# Your assignment:
Determine the number of lines in the data that include the word "formats", and write only that number.

# The input:
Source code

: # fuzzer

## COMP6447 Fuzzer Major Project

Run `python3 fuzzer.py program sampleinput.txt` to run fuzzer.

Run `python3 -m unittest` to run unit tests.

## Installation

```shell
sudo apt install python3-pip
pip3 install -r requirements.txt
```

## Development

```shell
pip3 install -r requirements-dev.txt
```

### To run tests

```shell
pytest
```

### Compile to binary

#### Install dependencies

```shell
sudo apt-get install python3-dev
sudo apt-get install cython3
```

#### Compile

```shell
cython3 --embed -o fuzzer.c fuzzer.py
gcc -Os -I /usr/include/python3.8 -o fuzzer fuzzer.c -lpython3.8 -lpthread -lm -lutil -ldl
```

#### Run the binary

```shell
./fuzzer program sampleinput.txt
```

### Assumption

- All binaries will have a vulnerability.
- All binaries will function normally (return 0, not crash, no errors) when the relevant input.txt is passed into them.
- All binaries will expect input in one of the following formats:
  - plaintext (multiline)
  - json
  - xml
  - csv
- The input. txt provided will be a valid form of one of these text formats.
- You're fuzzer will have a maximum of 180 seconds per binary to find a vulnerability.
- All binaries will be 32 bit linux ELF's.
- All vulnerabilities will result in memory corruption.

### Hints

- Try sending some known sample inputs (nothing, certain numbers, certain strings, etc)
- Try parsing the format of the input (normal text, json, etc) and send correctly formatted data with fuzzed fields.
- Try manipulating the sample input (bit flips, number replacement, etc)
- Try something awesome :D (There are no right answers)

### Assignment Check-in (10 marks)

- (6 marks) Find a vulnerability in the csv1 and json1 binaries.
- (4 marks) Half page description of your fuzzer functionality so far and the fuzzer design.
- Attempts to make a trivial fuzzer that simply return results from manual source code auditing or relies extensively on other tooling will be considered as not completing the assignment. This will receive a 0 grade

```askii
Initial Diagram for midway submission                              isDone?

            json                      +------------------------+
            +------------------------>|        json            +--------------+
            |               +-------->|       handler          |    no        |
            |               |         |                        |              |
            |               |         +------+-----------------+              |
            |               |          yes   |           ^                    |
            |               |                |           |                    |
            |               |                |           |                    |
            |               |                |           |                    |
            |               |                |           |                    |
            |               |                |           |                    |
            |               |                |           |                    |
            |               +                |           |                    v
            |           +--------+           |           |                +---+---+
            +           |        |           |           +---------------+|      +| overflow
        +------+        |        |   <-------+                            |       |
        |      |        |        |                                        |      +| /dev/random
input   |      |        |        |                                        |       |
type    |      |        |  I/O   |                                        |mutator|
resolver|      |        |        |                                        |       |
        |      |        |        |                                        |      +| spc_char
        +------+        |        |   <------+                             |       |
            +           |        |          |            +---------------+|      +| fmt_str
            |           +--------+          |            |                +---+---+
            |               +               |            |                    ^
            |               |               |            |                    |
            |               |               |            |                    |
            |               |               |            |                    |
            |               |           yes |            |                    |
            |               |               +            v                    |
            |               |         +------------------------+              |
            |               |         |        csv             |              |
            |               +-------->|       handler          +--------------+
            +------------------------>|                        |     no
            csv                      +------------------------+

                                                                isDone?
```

# Result:
2